:: Exercise materials ::

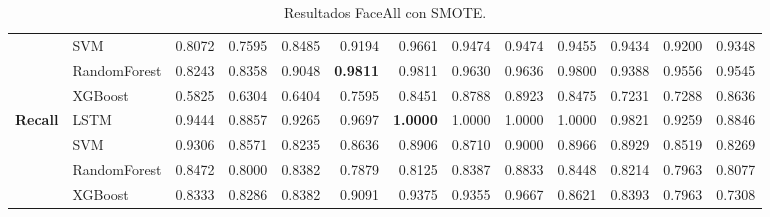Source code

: \begin{table}[h]
\begin{adjustbox}{max width=15cm}
\begin{tabular}{|c|l|r|r|r|r|r|r|r|r|r|r|r|}
			& SVM &  0.8072 &  0.7595 &  0.8485 &  0.9194 &  0.9661 &  0.9474 &  0.9474 &  0.9455 &  0.9434 &  0.9200 &  0.9348 \\
			& RandomForest &  0.8243 &  0.8358 &  0.9048 &  \textbf{0.9811} &  0.9811 &  0.9630 &  0.9636 &  0.9800 &  0.9388 &  0.9556 &  0.9545 \\
			& XGBoost &  0.5825 &  0.6304 &  0.6404 &  0.7595 &  0.8451 &  0.8788 &  0.8923 &  0.8475 &  0.7231 &  0.7288 &  0.8636 \\
			\hline
			\textbf{Recall} & LSTM &  0.9444 &  0.8857 &  0.9265 &  0.9697 &  \textbf{1.0000} &  1.0000 &  1.0000 &  1.0000 &  0.9821 &  0.9259 &  0.8846 \\
			& SVM &  0.9306 &  0.8571 &  0.8235 &  0.8636 &  0.8906 &  0.8710 &  0.9000 &  0.8966 &  0.8929 &  0.8519 &  0.8269 \\
			& RandomForest &  0.8472 &  0.8000 &  0.8382 &  0.7879 &  0.8125 &  0.8387 &  0.8833 &  0.8448 &  0.8214 &  0.7963 &  0.8077 \\
			& XGBoost &  0.8333 &  0.8286 &  0.8382 &  0.9091 &  0.9375 &  0.9355 &  0.9667 &  0.8621 &  0.8393 &  0.7963 &  0.7308 \\
			\hline
		\end{tabular}
	\end{adjustbox}
	\caption{Resultados FaceAll con SMOTE.}
	\label{tab:faceAllSMOTE}
\end{table}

:::

- Exercise aim:
Copy down each line in the entries that has the word "adjustbox".

- Result of this exercise:
\begin{adjustbox}{max width=15cm}
	\end{adjustbox}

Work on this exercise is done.